DealCockpit offre une sécurité reconnue, ce qui est particulièrement important lorsqu'il s'agit d'institutionnels tels que des banques ou des compagnies d'assurance.

DC : Merci pour ce retour. Dernièrement, avez-vous un conseil pour l’optimisation des processus internes pour les fonds d’investissement ? 

Nisrine S. : Il est essentiel que la gouvernance des sociétés de gestion accorde une grande importance au rôle du RCCI. Ce poste doit être valorisé au sein des structures et représenté au sein des comités de direction ou comités exécutifs.
Cela permet au RCCI d’être suffisamment informé et impliqué dans les décisions stratégiques pour fournir un meilleur accompagnement à la structure.
Pour conclure et de manière plus générale, les fonctions administratives et de contrôle, dont on n’entend pas forcément parler, constituent la pierre angulaire de toute activité et assurent le bon fonctionnement de l’ensemble de la structure. Une valorisation adéquate de ces fonctions non seulement renforce la cohésion interne, mais contribue également à la maturité et à l'efficacité globales de l'entreprise.

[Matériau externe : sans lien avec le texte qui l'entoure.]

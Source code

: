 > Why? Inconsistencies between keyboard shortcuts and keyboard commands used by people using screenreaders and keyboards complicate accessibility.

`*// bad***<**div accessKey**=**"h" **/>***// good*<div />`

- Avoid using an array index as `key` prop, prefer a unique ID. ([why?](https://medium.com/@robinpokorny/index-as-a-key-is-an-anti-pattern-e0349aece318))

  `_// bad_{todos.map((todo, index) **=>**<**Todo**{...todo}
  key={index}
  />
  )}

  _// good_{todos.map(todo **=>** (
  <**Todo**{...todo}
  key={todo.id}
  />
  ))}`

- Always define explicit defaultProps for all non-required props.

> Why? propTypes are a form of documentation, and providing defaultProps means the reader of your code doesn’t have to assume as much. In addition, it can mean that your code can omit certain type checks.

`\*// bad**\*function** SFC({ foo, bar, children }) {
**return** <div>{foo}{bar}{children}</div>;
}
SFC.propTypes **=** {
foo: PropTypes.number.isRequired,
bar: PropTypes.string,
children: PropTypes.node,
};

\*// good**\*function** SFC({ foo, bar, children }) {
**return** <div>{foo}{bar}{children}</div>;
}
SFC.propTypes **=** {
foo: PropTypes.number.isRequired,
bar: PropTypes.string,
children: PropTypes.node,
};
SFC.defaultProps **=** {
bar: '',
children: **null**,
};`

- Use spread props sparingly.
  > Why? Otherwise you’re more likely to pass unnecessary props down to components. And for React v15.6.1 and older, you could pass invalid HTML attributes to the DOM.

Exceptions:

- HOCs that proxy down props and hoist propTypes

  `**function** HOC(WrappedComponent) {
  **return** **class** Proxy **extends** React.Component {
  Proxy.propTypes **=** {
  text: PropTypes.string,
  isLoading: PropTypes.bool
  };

Une communication fluide entre toutes les parties prenantes, y compris les équipes administratives et celles en charge de la gestion, est cruciale pour que toutes les chaînes soient correctement imbriquées et fonctionnent harmonieusement.
En valorisant ces fonctions on évite donc des départs fréquents qui pourraient entraîner une perte de maturité au sein des équipes, une réduction de la rapidité d'exécution et une moindre cohésion globale. Cette vision holistique de l'entreprise, où chaque fonction joue un rôle précieux, est nécessaire pour garantir la réussite et la croissance à long terme.